The University of Westminster study stated that having physical activity as a “common interest that you’re all endeavouring to do” was perceived to “make for good teamwork” and provide “more social cohesion with-in the organisation”. Physical activity felt like a “positive conversation” and “participants enjoyed getting to know colleagues through [the programme].”
“There’s people here I wouldn’t normally stop to talk to in the corridor,” noted one respondent, “but once you’ve been down the gym a couple of times you just have that common link.”
Flexibility is key
Any effort to reach this neglected community, then, must involve the promotion of a supportive and encouraging atmosphere. But that’s only half the battle. If you’re suffering from poor mental health, the idea of suddenly leaping up and doing a triathlon is simply overwhelming.

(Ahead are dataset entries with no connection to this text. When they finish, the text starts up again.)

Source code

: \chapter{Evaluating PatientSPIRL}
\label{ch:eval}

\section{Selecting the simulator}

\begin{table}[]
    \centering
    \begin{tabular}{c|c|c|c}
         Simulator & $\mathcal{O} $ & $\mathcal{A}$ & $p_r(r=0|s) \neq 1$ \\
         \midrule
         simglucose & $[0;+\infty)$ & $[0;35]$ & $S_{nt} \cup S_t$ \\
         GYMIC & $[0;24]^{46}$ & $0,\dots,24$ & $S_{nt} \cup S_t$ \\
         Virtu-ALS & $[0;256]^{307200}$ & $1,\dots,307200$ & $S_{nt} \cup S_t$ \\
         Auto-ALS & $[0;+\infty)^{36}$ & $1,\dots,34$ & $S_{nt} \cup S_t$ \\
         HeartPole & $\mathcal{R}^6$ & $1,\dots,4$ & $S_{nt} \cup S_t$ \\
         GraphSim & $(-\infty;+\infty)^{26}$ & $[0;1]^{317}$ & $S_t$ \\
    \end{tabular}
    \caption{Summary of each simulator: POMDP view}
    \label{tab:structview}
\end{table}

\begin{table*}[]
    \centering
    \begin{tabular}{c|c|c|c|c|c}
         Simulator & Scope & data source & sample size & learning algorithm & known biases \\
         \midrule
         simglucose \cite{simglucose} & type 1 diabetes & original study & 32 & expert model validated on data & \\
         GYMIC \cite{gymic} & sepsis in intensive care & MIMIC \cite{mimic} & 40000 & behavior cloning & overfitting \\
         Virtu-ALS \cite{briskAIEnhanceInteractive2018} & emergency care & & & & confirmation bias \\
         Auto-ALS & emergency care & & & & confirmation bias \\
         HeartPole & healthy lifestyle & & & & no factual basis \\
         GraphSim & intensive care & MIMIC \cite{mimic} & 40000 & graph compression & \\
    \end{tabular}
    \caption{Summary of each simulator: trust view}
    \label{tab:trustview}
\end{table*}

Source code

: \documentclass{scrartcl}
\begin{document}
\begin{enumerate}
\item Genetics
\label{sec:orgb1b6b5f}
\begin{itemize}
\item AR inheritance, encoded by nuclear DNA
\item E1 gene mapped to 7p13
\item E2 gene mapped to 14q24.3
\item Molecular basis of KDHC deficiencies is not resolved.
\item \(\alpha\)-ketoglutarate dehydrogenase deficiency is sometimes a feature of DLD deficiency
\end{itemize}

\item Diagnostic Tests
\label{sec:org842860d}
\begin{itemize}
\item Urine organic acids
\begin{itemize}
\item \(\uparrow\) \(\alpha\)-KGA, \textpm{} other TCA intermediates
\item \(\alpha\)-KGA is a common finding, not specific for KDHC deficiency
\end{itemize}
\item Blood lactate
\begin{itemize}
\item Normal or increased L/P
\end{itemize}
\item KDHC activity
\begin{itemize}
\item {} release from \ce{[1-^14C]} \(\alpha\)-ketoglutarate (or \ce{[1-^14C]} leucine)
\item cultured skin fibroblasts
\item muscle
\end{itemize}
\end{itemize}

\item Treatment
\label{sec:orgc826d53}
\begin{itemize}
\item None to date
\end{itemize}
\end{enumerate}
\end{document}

BuddyBoost Active’s approach encourages people to do whatever activity they feel comfortable with. Activities can range from cycling, running and working out, to gardening, walking, or yoga. It means that all levels of physical fitness are catered for, and activities are manageable rather than intimidating.

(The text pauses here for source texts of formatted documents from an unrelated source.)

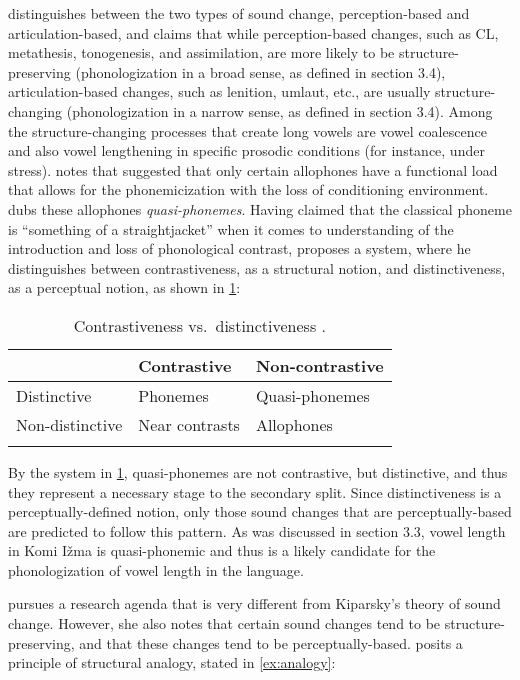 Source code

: \documentclass[output=paper,
modfonts
]{LSP/langsci}
\begin{document}
\citet{kiparsky2003} distinguishes between the two types of sound change,
perception-based and articulation-based, and claims that while
perception-based changes, such as CL, metathesis, tonogenesis, and
assimilation, are more likely to be structure-preserving
(phonologization in a broad sense, as defined in section 3.4),
articulation-based changes, such as lenition, umlaut, etc., are usually
structure-changing (phonologization in a narrow sense, as defined in
section 3.4). Among the structure-changing processes that create long
vowels are vowel coalescence and also vowel lengthening in specific
prosodic conditions (for instance, under stress). \citet[329]{kiparsky2003}
notes that \citet[333--335]{korhonen1969} suggested that only certain
allophones have a functional load that allows for the phonemicization
with the loss of conditioning environment. \citet{korhonen1969} dubs these
allophones \emph{quasi-phonemes}. Having claimed that the classical
phoneme is ``something of a straightjacket'' when it comes to
understanding of the introduction and loss of phonological contrast,
\citet{kiparsky2013k} proposes a system, where he distinguishes between
contrastiveness, as a structural notion, and distinctiveness, as a
perceptual notion, as shown in \cref{tab:contrast}:

\begin{table}
\caption{Contrastiveness vs.\ distinctiveness \citep{kiparsky2013k}.}
\label{tab:contrast}
\begin{tabular}{lll}
\lsptoprule
& Contrastive & Non-contrastive\tabularnewline
\midrule
Distinctive & Phonemes & Quasi-phonemes\tabularnewline
Non-distinctive & Near contrasts & Allophones\tabularnewline
\lspbottomrule
\end{tabular}
\end{table}

By the system in \cref{tab:contrast}, quasi-phonemes are not contrastive, but
distinctive, and thus they represent a necessary stage to the secondary
split. Since distinctiveness is a perceptually-defined notion, only
those sound changes that are perceptually-based are predicted to follow
this pattern. As was discussed in section 3.3, vowel length in Komi Ižma
is quasi-phonemic and thus is a likely candidate for the phonologization
of vowel length in the language.

\citet{blevins2004a,blevins2009k} pursues a research agenda that is very different
from Kiparsky's theory of sound change. However, she also notes that
certain sound changes tend to be structure-preserving, and that these
changes tend to be perceptually-based. \citet{blevins2004a} posits a
principle of structural analogy, stated in \cref{ex:analogy}:
\end{document}
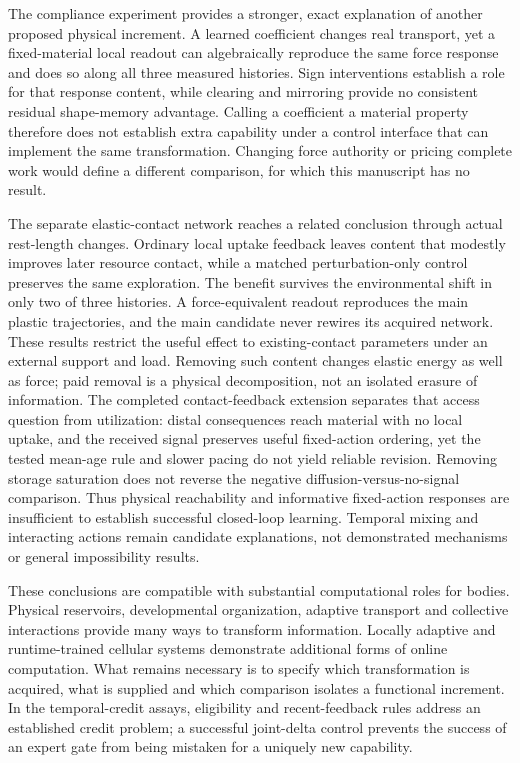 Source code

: The compliance experiment provides a stronger, exact explanation of another proposed physical increment. A learned coefficient changes real transport, yet a fixed-material local readout can algebraically reproduce the same force response and does so along all three measured histories. Sign interventions establish a role for that response content, while clearing and mirroring provide no consistent residual shape-memory advantage. Calling a coefficient a material property therefore does not establish extra capability under a control interface that can implement the same transformation. Changing force authority or pricing complete work would define a different comparison, for which this manuscript has no result.

The separate elastic-contact network reaches a related conclusion through actual rest-length changes. Ordinary local uptake feedback leaves content that modestly improves later resource contact, while a matched perturbation-only control preserves the same exploration. The benefit survives the environmental shift in only two of three histories. A force-equivalent readout reproduces the main plastic trajectories, and the main candidate never rewires its acquired network. These results restrict the useful effect to existing-contact parameters under an external support and load. Removing such content changes elastic energy as well as force; paid removal is a physical decomposition, not an isolated erasure of information. The completed contact-feedback extension separates that access question from utilization: distal consequences reach material with no local uptake, and the received signal preserves useful fixed-action ordering, yet the tested mean-age rule and slower pacing do not yield reliable revision. Removing storage saturation does not reverse the negative diffusion-versus-no-signal comparison. Thus physical reachability and informative fixed-action responses are insufficient to establish successful closed-loop learning. Temporal mixing and interacting actions remain candidate explanations, not demonstrated mechanisms or general impossibility results.

These conclusions are compatible with substantial computational roles for bodies. Physical reservoirs, developmental organization, adaptive transport and collective interactions provide many ways to transform information\cite{nakajima2015,developmental,tero,colizzi}. Locally adaptive and runtime-trained cellular systems demonstrate additional forms of online computation\cite{khajehabdollahi,pdnca}. What remains necessary is to specify which transformation is acquired, what is supplied and which comparison isolates a functional increment. In the temporal-credit assays, eligibility and recent-feedback rules address an established credit problem\cite{florian,izhikevich,fremaux}; a successful joint-delta control prevents the success of an expert gate from being mistaken for a uniquely new capability.


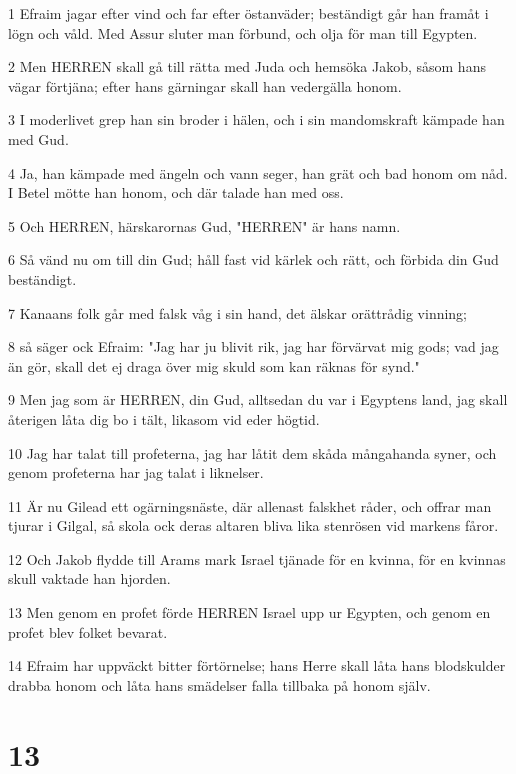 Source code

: \par 1 Efraim jagar efter vind och far efter östanväder; beständigt går han framåt i lögn och våld. Med Assur sluter man förbund, och olja för man till Egypten.
\par 2 Men HERREN skall gå till rätta med Juda och hemsöka Jakob, såsom hans vägar förtjäna; efter hans gärningar skall han vedergälla honom.
\par 3 I moderlivet grep han sin broder i hälen, och i sin mandomskraft kämpade han med Gud.
\par 4 Ja, han kämpade med ängeln och vann seger, han grät och bad honom om nåd. I Betel mötte han honom, och där talade han med oss.
\par 5 Och HERREN, härskarornas Gud, "HERREN" är hans namn.
\par 6 Så vänd nu om till din Gud; håll fast vid kärlek och rätt, och förbida din Gud beständigt.
\par 7 Kanaans folk går med falsk våg i sin hand, det älskar orättrådig vinning;
\par 8 så säger ock Efraim: "Jag har ju blivit rik, jag har förvärvat mig gods; vad jag än gör, skall det ej draga över mig skuld som kan räknas för synd."
\par 9 Men jag som är HERREN, din Gud, alltsedan du var i Egyptens land, jag skall återigen låta dig bo i tält, likasom vid eder högtid.
\par 10 Jag har talat till profeterna, jag har låtit dem skåda mångahanda syner, och genom profeterna har jag talat i liknelser.
\par 11 Är nu Gilead ett ogärningsnäste, där allenast falskhet råder, och offrar man tjurar i Gilgal, så skola ock deras altaren bliva lika stenrösen vid markens fåror.
\par 12 Och Jakob flydde till Arams mark Israel tjänade för en kvinna, för en kvinnas skull vaktade han hjorden.
\par 13 Men genom en profet förde HERREN Israel upp ur Egypten, och genom en profet blev folket bevarat.
\par 14 Efraim har uppväckt bitter förtörnelse; hans Herre skall låta hans blodskulder drabba honom och låta hans smädelser falla tillbaka på honom själv.

\chapter{13}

And because BuddyBoost Active is just about getting 26 minutes of physical activity each day, it can be done anytime, and anywhere. This means the participant is in control of what they do, and when they do it. If you’re struggling with anxiety or depression, it may be that certain activities, or certain times of the day, are harder than others. The emphasis on flexibility and self-determination means that participants can choose what works for them on any given day.
The bottom line
And it does work for them. BuddyBoost’s own data revealing participants get a 25% mood boost as a result of physical activity is backed up by the results of the University of Westminster’s trial, which reported:
“Participants explained physical activity had had numerous positive impacts on their physical health and well-being. Physical health beneﬁts included weight loss, reduction in blood pressure and cholesterol, reduced muscle and joint pain and improved sleep. Wellbeing beneﬁts included reduced stress, increased self-esteem and positive mood states.”
Mental health is relevant to everyone. It is not binary, or absolute, but a sliding scale. We all need to look after our mental health and, as such, a workplace wellbeing programme needs to have the flexibility to work for everyone. But, inevitably, there will be those whose needs are more pressing and more urgent than others.
Yet the sad truth is that these people are often the most difficult to reach. Any wellbeing programme needs to be easily communicated, inclusive, and suffused with encouragement and a sense of shared purpose. Until we start reaching those who need it the most, wellbeing strategies are little more than window dressing.